Open Access News

News from the open access movement


Sunday, September 21, 2008

Wellcome Egyptian collection in the World Digital Library

Story of early eastern medicine to be revealed to the world, press release, September 15, 2008. (Thanks to 24 Hour Museum.)

A new partnership between the Wellcome Library, one of the world’s leading resources for the history of medicine, and Bibliotheca Alexandrina (BA) in Egypt, the leading institution for the documentation of Egyptian, Arabic and Islamic cultural heritage will reveal the story of early medicine in the Eastern world.

The Wellcome Library contains a diverse collection of rare materials relating to both Ancient and Modern Egypt, from papyri to Arabic medical manuscripts and even relics of Napoleon’s invasion of Egypt in 1789.
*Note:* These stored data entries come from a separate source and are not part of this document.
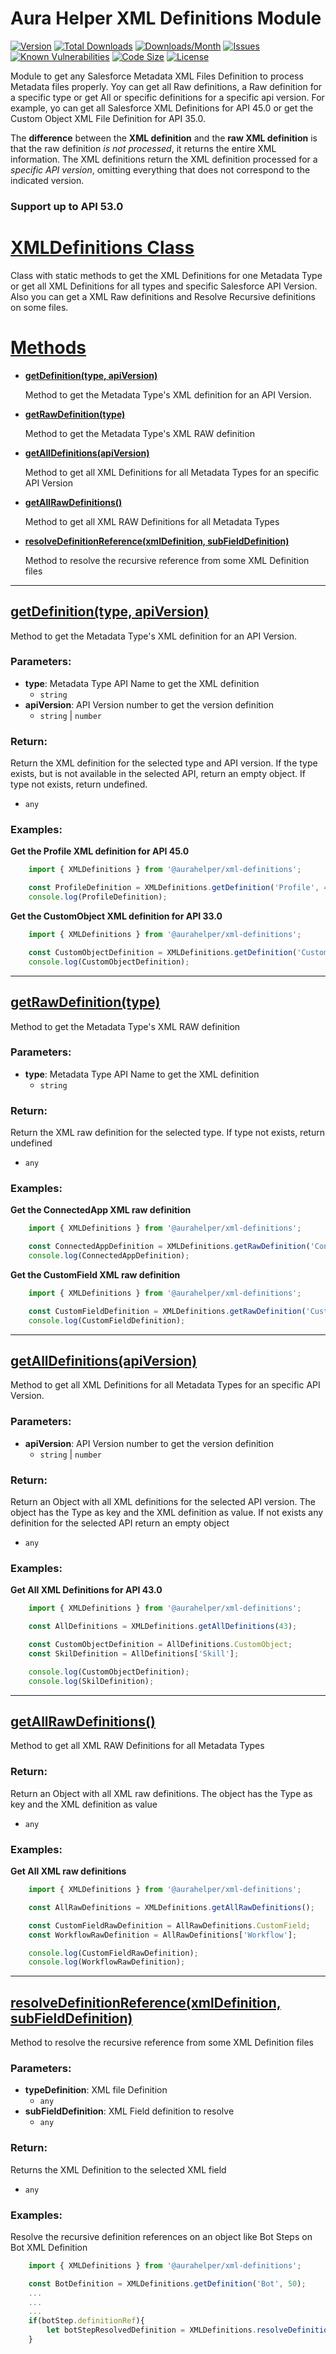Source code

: # **Aura Helper XML Definitions Module**

[![Version](https://img.shields.io/npm/v/@aurahelper/xml-definitions?logo=npm)](https://www.npmjs.com/package/@aurahelper/xml-definitions)
[![Total Downloads](https://img.shields.io/npm/dt/@aurahelper/xml-definitions?logo=npm)](https://www.npmjs.com/package/@aurahelper/xml-definitions)
[![Downloads/Month](https://img.shields.io/npm/dm/@aurahelper/xml-definitions?logo=npm)](https://www.npmjs.com/package/@aurahelper/xml-definitions)
[![Issues](https://img.shields.io/github/issues/jjlongoria/aura-helper-xml-definitions)](https://github.com/JJLongoria/aura-helper-xml-definitions/issues)
[![Known Vulnerabilities](https://snyk.io/test/github/JJLongoria/aura-helper-xml-definitions/badge.svg)](https://snyk.io/test/github/JJLongoria/aura-helper-xml-definitions)
[![Code Size](https://img.shields.io/github/languages/code-size/jjlongoria/aura-helper-xml-definitions)](https://github.com/JJLongoria/aura-helper-xml-definitions)
[![License](https://img.shields.io/github/license/jjlongoria/aura-helper-xml-definitions?logo=github)](https://github.com/JJLongoria/aura-helper-xml-definitions/blob/master/LICENSE)

Module to get any Salesforce Metadata XML Files Definition to process Metadata files properly. Yoy can get all Raw definitions, a Raw definition for a specific type or get All or specific definitions for a specific api version. For example, yo can get all Salesforce XML Definitions for API 45.0 or get the Custom Object XML File Definition for API 35.0.

The **difference** between the **XML definition** and the **raw XML definition** is that the raw definition *is not processed*, it returns the entire XML information. The XML definitions return the XML definition processed for a *specific API version*, omitting everything that does not correspond to the indicated version.

### **Support up to API 53.0**

# [**XMLDefinitions Class**](#xmldefinitions-class)
Class with static methods to get the XML Definitions for one Metadata Type or get all XML Definitions for all types and specific Salesforce API Version. Also you can get a XML Raw definitions and Resolve Recursive definitions on some files. 

# [**Methods**](#xmldefinitions-methods)
  - [**getDefinition(type, apiVersion)**](#getdefinitiontype-apiversion)

    Method to get the Metadata Type's XML definition for an API Version.

  - [**getRawDefinition(type)**](#getrawdefinitiontype)
 
    Method to get the Metadata Type's XML RAW definition

  - [**getAllDefinitions(apiVersion)**](#getalldefinitionsapiversion)
  
    Method to get all XML Definitions for all Metadata Types for an specific API Version

  - [**getAllRawDefinitions()**](#getallrawdefinitions)

    Method to get all XML RAW Definitions for all Metadata Types
    
  - [**resolveDefinitionReference(xmlDefinition, subFieldDefinition)**](#resolvedefinitionreferencexmldefinition-subfielddefinition)

    Method to resolve the recursive reference from some XML Definition files

---

## [**getDefinition(type, apiVersion)**](#getdefinitiontype-apiversion)
Method to get the Metadata Type's XML definition for an API Version.

### **Parameters:**
  - **type**: Metadata Type API Name to get the XML definition
    - `string` 
  - **apiVersion**: API Version number to get the version definition
    - `string` | `number`
   
### **Return:**
Return the XML definition for the selected type and API version. If the type exists, but is not available in the selected API, return an empty object. If type not exists, return undefined.
- `any`
    
### **Examples:**
**Get the Profile XML definition for API 45.0**
```javascript
    import { XMLDefinitions } from '@aurahelper/xml-definitions';

    const ProfileDefinition = XMLDefinitions.getDefinition('Profile', 45);
    console.log(ProfileDefinition);
```
**Get the CustomObject XML definition for API 33.0**
```javascript
    import { XMLDefinitions } from '@aurahelper/xml-definitions';

    const CustomObjectDefinition = XMLDefinitions.getDefinition('CustomObject', 33);
    console.log(CustomObjectDefinition);    
```
---
## [**getRawDefinition(type)**](#getrawdefinitiontype)
Method to get the Metadata Type's XML RAW definition

### **Parameters:**
  - **type**: Metadata Type API Name to get the XML definition
      - `string` 
### **Return:**
Return the XML raw definition for the selected type. If type not exists, return undefined
- `any`

### **Examples:**
**Get the ConnectedApp XML raw definition**
```javascript
    import { XMLDefinitions } from '@aurahelper/xml-definitions';

    const ConnectedAppDefinition = XMLDefinitions.getRawDefinition('ConnectedApp');
    console.log(ConnectedAppDefinition);
```
**Get the CustomField XML raw definition**
```javascript
    import { XMLDefinitions } from '@aurahelper/xml-definitions';

    const CustomFieldDefinition = XMLDefinitions.getRawDefinition('CustomField');
    console.log(CustomFieldDefinition);
```
---
## [**getAllDefinitions(apiVersion)**](#getalldefinitionsapiversion)
Method to get all XML Definitions for all Metadata Types for an specific API Version.

### **Parameters:**
  - **apiVersion**: API Version number to get the version definition
    - `string` | `number` 
### **Return:**
Return an Object with all XML definitions for the selected API version. The object has the Type as key and the XML definition as value. If not exists any definition for the selected API return an empty object
- `any`

### **Examples:**
**Get All XML Definitions for API 43.0**
```javascript
    import { XMLDefinitions } from '@aurahelper/xml-definitions';

    const AllDefinitions = XMLDefinitions.getAllDefinitions(43);

    const CustomObjectDefinition = AllDefinitions.CustomObject;
    const SkilDefinition = AllDefinitions['Skill'];

    console.log(CustomObjectDefinition);
    console.log(SkilDefinition);
```
---
## [**getAllRawDefinitions()**](#getallrawdefinitions)
Method to get all XML RAW Definitions for all Metadata Types

### **Return:**
Return an Object with all XML raw definitions. The object has the Type as key and the XML definition as value
- `any`

### **Examples:**
**Get All XML raw definitions**
```javascript
    import { XMLDefinitions } from '@aurahelper/xml-definitions';

    const AllRawDefinitions = XMLDefinitions.getAllRawDefinitions();

    const CustomFieldRawDefinition = AllRawDefinitions.CustomField;
    const WorkflowRawDefinition = AllRawDefinitions['Workflow'];

    console.log(CustomFieldRawDefinition);
    console.log(WorkflowRawDefinition);
```
---
## [**resolveDefinitionReference(xmlDefinition, subFieldDefinition)**](#resolvedefinitionreferencexmldefinition-subfielddefinition)
Method to resolve the recursive reference from some XML Definition files

### **Parameters:**
  - **typeDefinition**: XML file Definition
    -  `any` 
  - **subFieldDefinition**: XML Field definition to resolve
    - `any` 
   
### **Return:**
Returns the XML Definition to the selected XML field
- `any`
    
### **Examples:**
Resolve the recursive definition references on an object like Bot Steps on Bot XML Definition

```javascript
    import { XMLDefinitions } from '@aurahelper/xml-definitions';

    const BotDefinition = XMLDefinitions.getDefinition('Bot', 50);
    ...
    ...
    ...
    if(botStep.definitionRef){
        let botStepResolvedDefinition = XMLDefinitions.resolveDefinitionReference(BotDefinition, botStep);
    }
```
The Wellcome Library will make these rare resources available in digital form to Bibliotheca Alexandrina, making them universally accessible for the first time.

... Ismail Serageldin, [director of Bibliotheca Alexandrina, said,] ”For us, this partnership is a major step forward in our vision to make all knowledge available to all. ... We have the possibility to make this material available to a new generation of scholars, who have been brought up with the internet, on Facebook and on YouTube, who will be able to find the treasures of the past, in the forms of the present and the future.” ...

The new stream of documentation, which will eventually become part of BA’s own digital library, consists of visual, documentary, manuscript and printed material in several languages, and will also be available for inclusion in such collections as the World Digital Library - a fully searchable portal to cultural content worldwide, supported by Unesco, Google and the Library of Congress. ...

The project is part of an ambitious programme of digitisation taking place within the Wellcome Library.